Saved data entries:
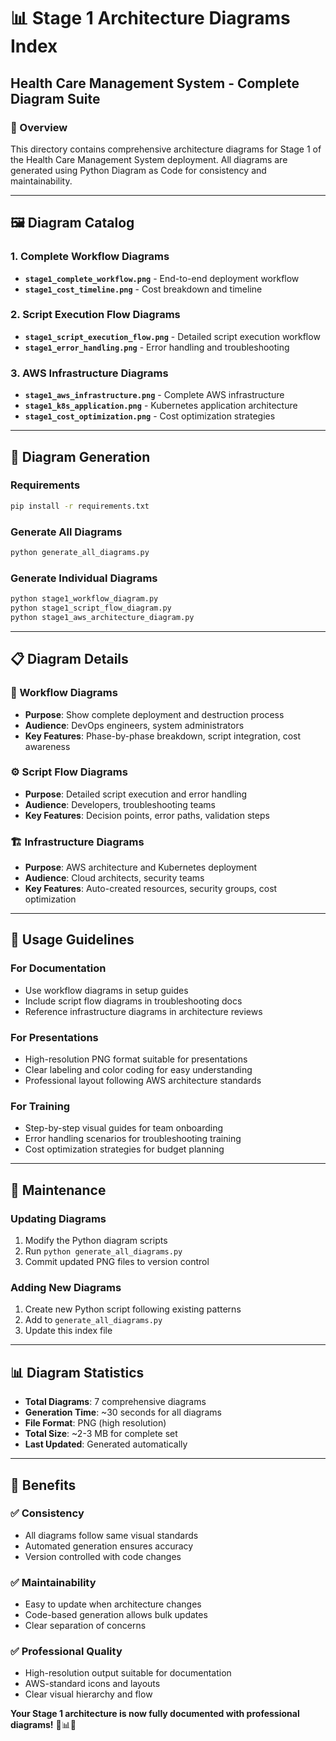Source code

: # 📊 Stage 1 Architecture Diagrams Index
## Health Care Management System - Complete Diagram Suite

### 🎯 Overview
This directory contains comprehensive architecture diagrams for Stage 1 of the Health Care Management System deployment. All diagrams are generated using Python Diagram as Code for consistency and maintainability.

---

## 🖼️ Diagram Catalog

### **1. Complete Workflow Diagrams**
- **`stage1_complete_workflow.png`** - End-to-end deployment workflow
- **`stage1_cost_timeline.png`** - Cost breakdown and timeline

### **2. Script Execution Flow Diagrams**  
- **`stage1_script_execution_flow.png`** - Detailed script execution workflow
- **`stage1_error_handling.png`** - Error handling and troubleshooting

### **3. AWS Infrastructure Diagrams**
- **`stage1_aws_infrastructure.png`** - Complete AWS infrastructure
- **`stage1_k8s_application.png`** - Kubernetes application architecture
- **`stage1_cost_optimization.png`** - Cost optimization strategies

---

## 🎨 Diagram Generation

### **Requirements**
```bash
pip install -r requirements.txt
```

### **Generate All Diagrams**
```bash
python generate_all_diagrams.py
```

### **Generate Individual Diagrams**
```bash
python stage1_workflow_diagram.py
python stage1_script_flow_diagram.py  
python stage1_aws_architecture_diagram.py
```

---

## 📋 Diagram Details

### **🔧 Workflow Diagrams**
- **Purpose**: Show complete deployment and destruction process
- **Audience**: DevOps engineers, system administrators
- **Key Features**: Phase-by-phase breakdown, script integration, cost awareness

### **⚙️ Script Flow Diagrams**
- **Purpose**: Detailed script execution and error handling
- **Audience**: Developers, troubleshooting teams
- **Key Features**: Decision points, error paths, validation steps

### **🏗️ Infrastructure Diagrams**
- **Purpose**: AWS architecture and Kubernetes deployment
- **Audience**: Cloud architects, security teams
- **Key Features**: Auto-created resources, security groups, cost optimization

---

## 🎯 Usage Guidelines

### **For Documentation**
- Use workflow diagrams in setup guides
- Include script flow diagrams in troubleshooting docs
- Reference infrastructure diagrams in architecture reviews

### **For Presentations**
- High-resolution PNG format suitable for presentations
- Clear labeling and color coding for easy understanding
- Professional layout following AWS architecture standards

### **For Training**
- Step-by-step visual guides for team onboarding
- Error handling scenarios for troubleshooting training
- Cost optimization strategies for budget planning

---

## 🔄 Maintenance

### **Updating Diagrams**
1. Modify the Python diagram scripts
2. Run `python generate_all_diagrams.py`
3. Commit updated PNG files to version control

### **Adding New Diagrams**
1. Create new Python script following existing patterns
2. Add to `generate_all_diagrams.py`
3. Update this index file

---

## 📊 Diagram Statistics

- **Total Diagrams**: 7 comprehensive diagrams
- **Generation Time**: ~30 seconds for all diagrams
- **File Format**: PNG (high resolution)
- **Total Size**: ~2-3 MB for complete set
- **Last Updated**: Generated automatically

---

## 🎉 Benefits

### **✅ Consistency**
- All diagrams follow same visual standards
- Automated generation ensures accuracy
- Version controlled with code changes

### **✅ Maintainability**  
- Easy to update when architecture changes
- Code-based generation allows bulk updates
- Clear separation of concerns

### **✅ Professional Quality**
- High-resolution output suitable for documentation
- AWS-standard icons and layouts
- Clear visual hierarchy and flow

**Your Stage 1 architecture is now fully documented with professional diagrams!** 🏥📊✨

• What this task involves
What you give back should be exactly the lines of the entries above from the one containing "- High-resolution output" to the end, and nothing more.

• Result below
- High-resolution output suitable for documentation
- AWS-standard icons and layouts
- Clear visual hierarchy and flow

**Your Stage 1 architecture is now fully documented with professional diagrams!** 🏥📊✨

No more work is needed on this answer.